**Exercise directions**
Below are records; please write out exactly the lines from the first line through the line containing "3. Format Big O notations", with no pictures.

**Document images with source code**
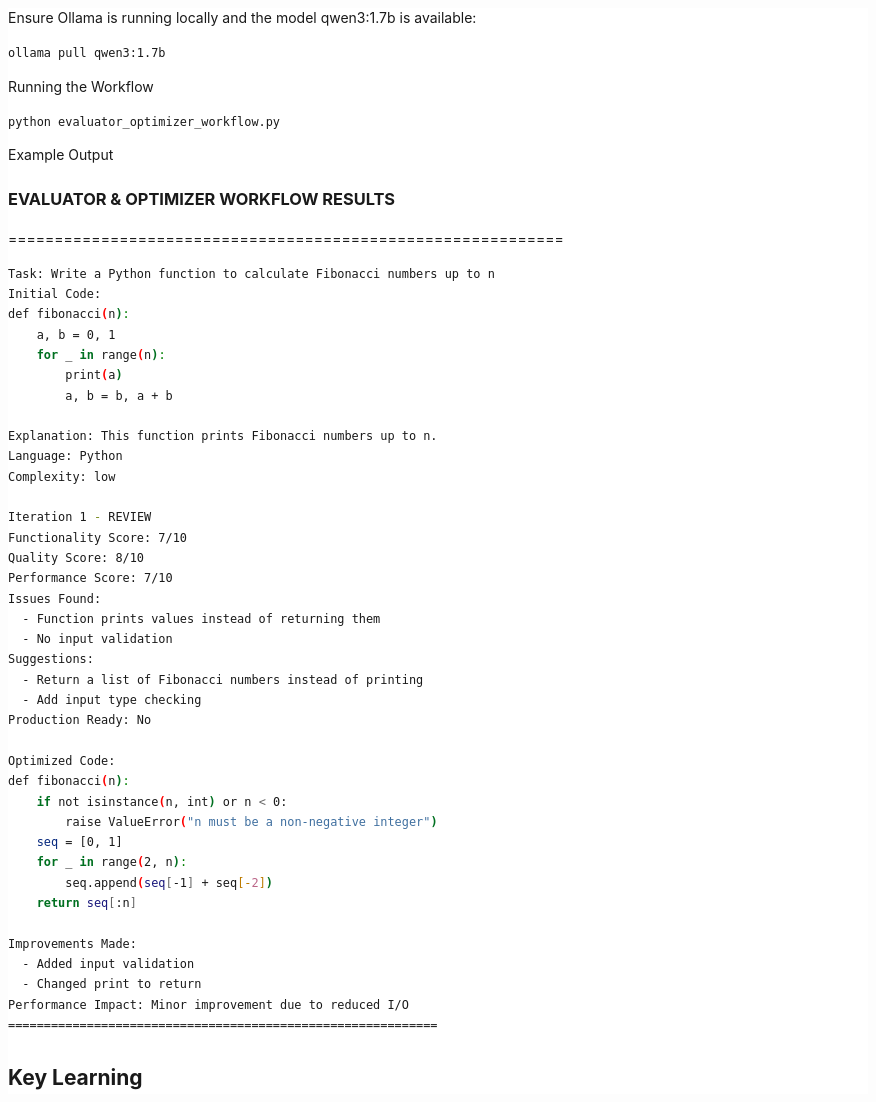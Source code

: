 Ensure Ollama is running locally and the model qwen3:1.7b is available:
```bash
ollama pull qwen3:1.7b
```
Running the Workflow
```bash
python evaluator_optimizer_workflow.py
```
Example Output

### EVALUATOR & OPTIMIZER WORKFLOW RESULTS
============================================================
```bash
Task: Write a Python function to calculate Fibonacci numbers up to n
Initial Code:
def fibonacci(n):
    a, b = 0, 1
    for _ in range(n):
        print(a)
        a, b = b, a + b

Explanation: This function prints Fibonacci numbers up to n.
Language: Python
Complexity: low

Iteration 1 - REVIEW
Functionality Score: 7/10
Quality Score: 8/10
Performance Score: 7/10
Issues Found:
  - Function prints values instead of returning them
  - No input validation
Suggestions:
  - Return a list of Fibonacci numbers instead of printing
  - Add input type checking
Production Ready: No

Optimized Code:
def fibonacci(n):
    if not isinstance(n, int) or n < 0:
        raise ValueError("n must be a non-negative integer")
    seq = [0, 1]
    for _ in range(2, n):
        seq.append(seq[-1] + seq[-2])
    return seq[:n]

Improvements Made:
  - Added input validation
  - Changed print to return
Performance Impact: Minor improvement due to reduced I/O
============================================================
```
## Key Learning

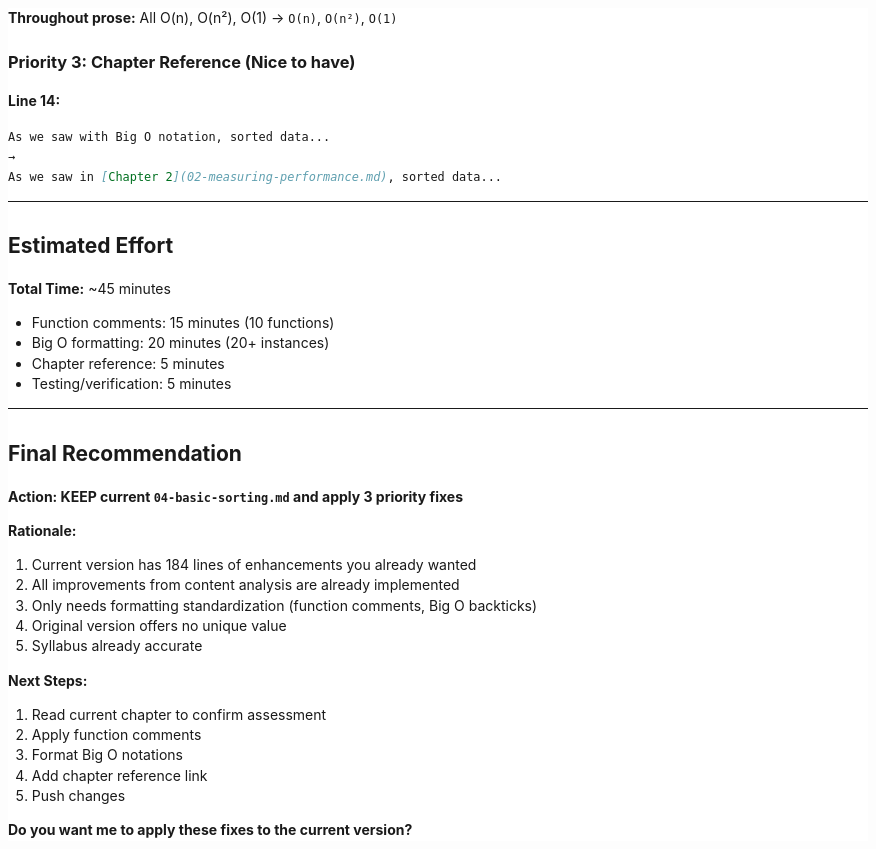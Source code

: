 **Throughout prose:** All O(n), O(n²), O(1) → `O(n)`, `O(n²)`, `O(1)`

### Priority 3: Chapter Reference (Nice to have)

**Line 14:**
```markdown
As we saw with Big O notation, sorted data...
→
As we saw in [Chapter 2](02-measuring-performance.md), sorted data...
```

---

## Estimated Effort

**Total Time:** ~45 minutes

- Function comments: 15 minutes (10 functions)
- Big O formatting: 20 minutes (20+ instances)
- Chapter reference: 5 minutes
- Testing/verification: 5 minutes

---

## Final Recommendation

**Action: KEEP current `04-basic-sorting.md` and apply 3 priority fixes**

**Rationale:**
1. Current version has 184 lines of enhancements you already wanted
2. All improvements from content analysis are already implemented
3. Only needs formatting standardization (function comments, Big O backticks)
4. Original version offers no unique value
5. Syllabus already accurate

**Next Steps:**
1. Read current chapter to confirm assessment
2. Apply function comments
3. Format Big O notations
4. Add chapter reference link
5. Push changes

**Do you want me to apply these fixes to the current version?**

**Reply to the exercise**
Source code

: Ensure Ollama is running locally and the model qwen3:1.7b is available:
```bash
ollama pull qwen3:1.7b
```
Running the Workflow
```bash
python evaluator_optimizer_workflow.py
```
Example Output

### EVALUATOR & OPTIMIZER WORKFLOW RESULTS
============================================================
```bash
Task: Write a Python function to calculate Fibonacci numbers up to n
Initial Code:
def fibonacci(n):
    a, b = 0, 1
    for _ in range(n):
        print(a)
        a, b = b, a + b

Explanation: This function prints Fibonacci numbers up to n.
Language: Python
Complexity: low

Iteration 1 - REVIEW
Functionality Score: 7/10
Quality Score: 8/10
Performance Score: 7/10
Issues Found:
  - Function prints values instead of returning them
  - No input validation
Suggestions:
  - Return a list of Fibonacci numbers instead of printing
  - Add input type checking
Production Ready: No

Optimized Code:
def fibonacci(n):
    if not isinstance(n, int) or n < 0:
        raise ValueError("n must be a non-negative integer")
    seq = [0, 1]
    for _ in range(2, n):
        seq.append(seq[-1] + seq[-2])
    return seq[:n]

Improvements Made:
  - Added input validation
  - Changed print to return
Performance Impact: Minor improvement due to reduced I/O
============================================================
```
## Key Learning

Source code

: **Throughout prose:** All O(n), O(n²), O(1) → `O(n)`, `O(n²)`, `O(1)`

### Priority 3: Chapter Reference (Nice to have)

**Line 14:**
```markdown
As we saw with Big O notation, sorted data...
→
As we saw in [Chapter 2](02-measuring-performance.md), sorted data...
```

---

## Estimated Effort

**Total Time:** ~45 minutes

- Function comments: 15 minutes (10 functions)
- Big O formatting: 20 minutes (20+ instances)
- Chapter reference: 5 minutes
- Testing/verification: 5 minutes

---

## Final Recommendation

**Action: KEEP current `04-basic-sorting.md` and apply 3 priority fixes**

**Rationale:**
1. Current version has 184 lines of enhancements you already wanted
2. All improvements from content analysis are already implemented
3. Only needs formatting standardization (function comments, Big O backticks)
4. Original version offers no unique value
5. Syllabus already accurate

**Next Steps:**
1. Read current chapter to confirm assessment
2. Apply function comments
3. Format Big O notations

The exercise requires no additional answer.